SPLAT! Breaking the Rules in STEM Education

Bryanne Leeming, STEM Education entrepreneur

If you’re on a mission to get kids excited about coding, letting them jump and play is a pretty good place to start.

That’s why Bryanne Leeming MBA’16 founded Unruly Studios, the only STEM education tool that mixes STEM and play on the market today. At the center of the business are “Splats” – durable floor buttons that light up and are made to be stomped on. Working together, students code their own recess style games (think whack-a-mole, red light green light, and relay races) and write the rules that tell the Splats when to light up and make noise.

Leeming hatched her idea while earning her MBA at Babson, benefiting from resources at the Blank Center, CWEL, and the Summer Venture Program to bring her company to life. Today, Unruly’s Splats are in schools from coast to coast, and one of Leeming’s favorite things is when teachers tweet scenes of the Splats in action.

We caught up with Bryanne, who shared her inspiration for becoming an entrepreneur, how she tested the Splats, and why you don’t necessarily need a technical background to run a technology company.

What drew you to STEM education?

I’ve always been drawn to STEM. In college I studied cognitive science, which is neuroscience and learning how the brain works. In a lot of ways, STEM and the scientific process is similar to the iterative process of entrepreneurship. You come up with the theory, test it, see if you were right, and iterate. It’s the same process when you’re learning coding, building something new with code, or building a company.

Why did you choose Babson?

I grew up in a family of entrepreneurs. My parents run and operate a restaurant called Murphy’s on the Green in Hanover, NH. I worked for the restaurant for 10 summers, and it inspired me to think that maybe someday I would want to start a business. That was really what drew me to Babson for my MBA.

The idea for Unruly came to me pretty early in my time at Babson, and I found it really helpful to have a real project that I was working on throughout my classes. For example, when I took entrepreneurial finance, that’s when we started really doing our initial fundraising. I took classes on scaling, and being a coaching leader, and everything was directly applicable in my work with Unruly. At Babson, I built up skills and muscles and capabilities in myself which I’m using all the time now.

How did you bring your idea to life?

The initial idea I had at Babson was this concept of an electronic playground for kids that combined learning to code with physical activity.
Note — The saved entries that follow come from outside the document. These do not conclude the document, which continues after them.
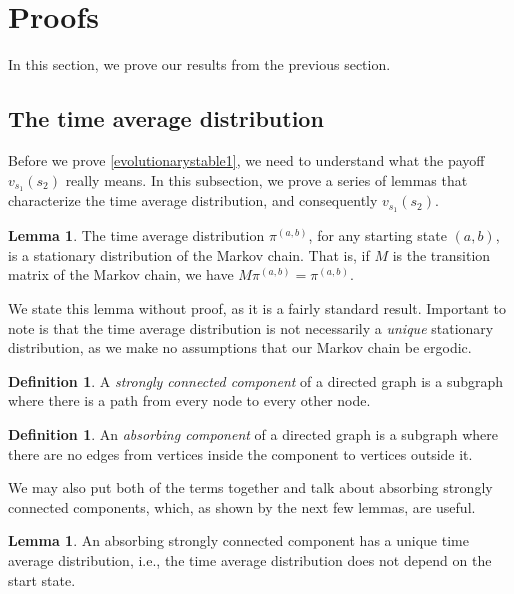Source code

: \documentclass[11pt]{amsart}
\theoremstyle{definition}
\newtheorem{definition}[theorem]{Definition}
\newtheorem{lemma}[theorem]{Lemma}
\theoremstyle{remark}
\begin{document}
\section{Proofs}
\label{sectionproofs}

In this section, we prove our results from the previous section.

\subsection{The time average distribution}

Before we prove \cref{evolutionarystable1}, we need to understand what the payoff $v_{s_1}(s_2)$ really means. In this subsection, we prove a series of lemmas that characterize the time average distribution, and consequently $v_{s_1}(s_2)$.

\begin{lemma}
  \label{timeaverageisstationary}
  The time average distribution $\pi^{(a,b)}$, for any starting state $(a,b)$, is a stationary distribution of the Markov chain. That is, if $M$ is the transition matrix of the Markov chain, we have $M \pi^{(a,b)} = \pi^{(a,b)}$.
\end{lemma}

We state this lemma without proof, as it is a fairly standard result. Important to note is that the time average distribution is not necessarily a \textit{unique} stationary distribution, as we make no assumptions that our Markov chain be ergodic.

\begin{definition}
  A \textit{strongly connected component} of a directed graph is a subgraph where there is a path from every node to every other node.
\end{definition}

\begin{definition}
  An \textit{absorbing component} of a directed graph is a subgraph where there are no edges from vertices inside the component to vertices outside it.
\end{definition}

We may also put both of the terms together and talk about absorbing strongly connected components, which, as shown by the next few lemmas, are useful.

\begin{lemma}
  \label{lemmaabsorbinghasuniquetimeaverage}
  An absorbing strongly connected component has a unique time average distribution, i.e., the time average distribution does not depend on the start state.
\end{lemma}
\end{document}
To bring the idea to life, we built prototypes and tested them. The first one was a paper prototype I built before Rocket Pitch at Babson just so I could test out the concept. I went to a friend’s 2nd grade classroom in Roxbury after school one day to test it there. I learned how the kids liked to interact with the product, even though it was just paper and I was trying to pretend it was electronic and interactive. I built the next prototype out of the makerspace Artisans Asylum, and from there, I brought it out to some local YMCA programs. We were also lucky to be able to test prototypes at the Boston Children’s Museum a lot in the beginning.

We made 23 different prototypes over the course of a year and a half and tested those with 3,000 kids, parents, and educators. That’s how we ultimately got to the splat!

What advice do you have for other entrepreneurs?

We have a pretty technical product at Unruly – hardware and software, and we built a whole app. I would encourage people that are not technical that they can still run technology companies. Dive in and really try to understand the technology you’re building, even if you can’t build it yourself. That allows you to lead and work with your team. Sometimes, I even think having that different, non-technical background can be really helpful in building a new technology.

What are your hopes for the future?

I hope that more kids get exposed to STEM in a meaningful, positive, engaging way. I don’t think every kid needs to become a programmer or go into a technical role, but the early exposure can change how they think for their whole lives. That’s what it did for me. The more we can engage kids in that in a positive way, the more they can collaborate in the economy of the future. I hope that more kids will be able to participate in creating new things.